British-India (1805) and Nepal

Queen Elizabeth I had played her cards exceedingly well, she had betted all in upon Hon’ble East India Company. Up against her two Iberian rivals, she was a century behind but she was depending more upon her astuteness than those who were rolling in money gained from their recently acquired lands.

Portuguese had their visions clear; that theirs was a small country and couldn’t afford to send larger contingents abroad to hold the lands their maritime superiority had gained. So, every Portuguese sailor was advised to take foreign women to wife so that their offspring would be loyal to their fatherland yet adaptable to their motherland.

Spaniards, who were already busy rolling in tons of gold and silver bullions couldn’t be bothered, their nose was up in the air.

In India, among the European traders the French actually had the more advantageous position in the beginning. Had French Government given some credit to the man on the spot M. Joseph Dupleix and supported him with at least a few frigates with elements of French Artillery, the history and the map of the world would have been a very different one.

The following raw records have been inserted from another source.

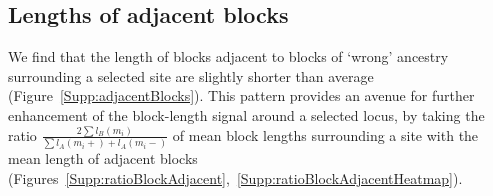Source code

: \documentclass[12pt]{article}
\begin{document}
\subsection*{Lengths of adjacent blocks}
We find that the length of blocks adjacent to blocks of `wrong' ancestry surrounding a selected site are slightly shorter than average (Figure~\ref{Supp:adjacentBlocks}). This pattern provides an avenue for further enhancement of the block-length signal around a selected locus, by taking the ratio $\frac{2\sum{l_B(m_i)}}{\sum{l_A(m_i+)+l_A(m_i-)}}$ of mean block lengths surrounding a site with the mean length of adjacent blocks (Figures~\ref{Supp:ratioBlockAdjacent},~\ref{Supp:ratioBlockAdjacentHeatmap}).





\end{document}
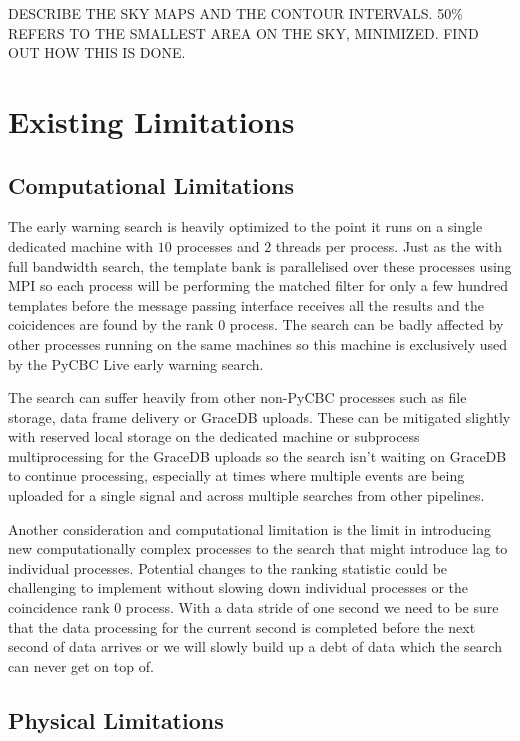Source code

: DESCRIBE THE SKY MAPS AND THE CONTOUR INTERVALS. 50\% REFERS TO THE SMALLEST AREA ON THE SKY, MINIMIZED. FIND OUT HOW THIS IS DONE. 

\section{Existing Limitations}

\subsection{Computational Limitations}

The early warning search is heavily optimized to the point it runs on a single dedicated machine with $10$ processes and $2$ threads per process. Just as the with full bandwidth search, the template bank is parallelised over these processes using MPI so each process will be performing the matched filter for only a few hundred templates before the message passing interface receives all the results and the coicidences are found by the rank 0 process. The search can be badly affected by other processes running on the same machines so this machine is exclusively used by the PyCBC Live early warning search.

The search can suffer heavily from other non-PyCBC processes such as file storage, data frame delivery or GraceDB uploads. These can be mitigated slightly with reserved local storage on the dedicated machine or subprocess multiprocessing for the GraceDB uploads so the search isn't waiting on GraceDB to continue processing, especially at times where multiple events are being uploaded for a single signal and across multiple searches from other pipelines.

Another consideration and computational limitation is the limit in introducing new computationally complex processes to the search that might introduce lag to individual processes. Potential changes to the ranking statistic could be challenging to implement without slowing down individual processes or the coincidence rank 0 process. With a data stride of one second we need to be sure that the data processing for the current second is completed before the next second of data arrives or we will slowly build up a debt of data which the search can never get on top of.

\subsection{Physical Limitations}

This map of India drawn by the Imperial Gazetteers in 1804 gives a perspective unfamiliar to moderrn cartographers worldwide. Please refer to the map of Nepaul (sic) above, which shows how Indian Princes co-operated with the British and allowed the British Field Armies to attack Nepal through their territories. When the Brits decided in 1947 to grant Independence to Bharat and Pakistan this map should have served as the reference point and returned to Nepal the territories they had unfairly usurped but apparently the Brits had some hidden agenda. The only man who could have enlightened the readers, Lord Mountbatten the last Viceroy, was assassinated in August 27, 1979 and if he ever recorded anything to solve this riddle hasn’t surfaced yet, perhaps he was the agenda. It must be reiterated here that the Brits had not defeated Nepal in battlefield but had coaxed them to sign a Treaty of Peace and Friendship and in addition agreed to indemnify Nepal for their war losses.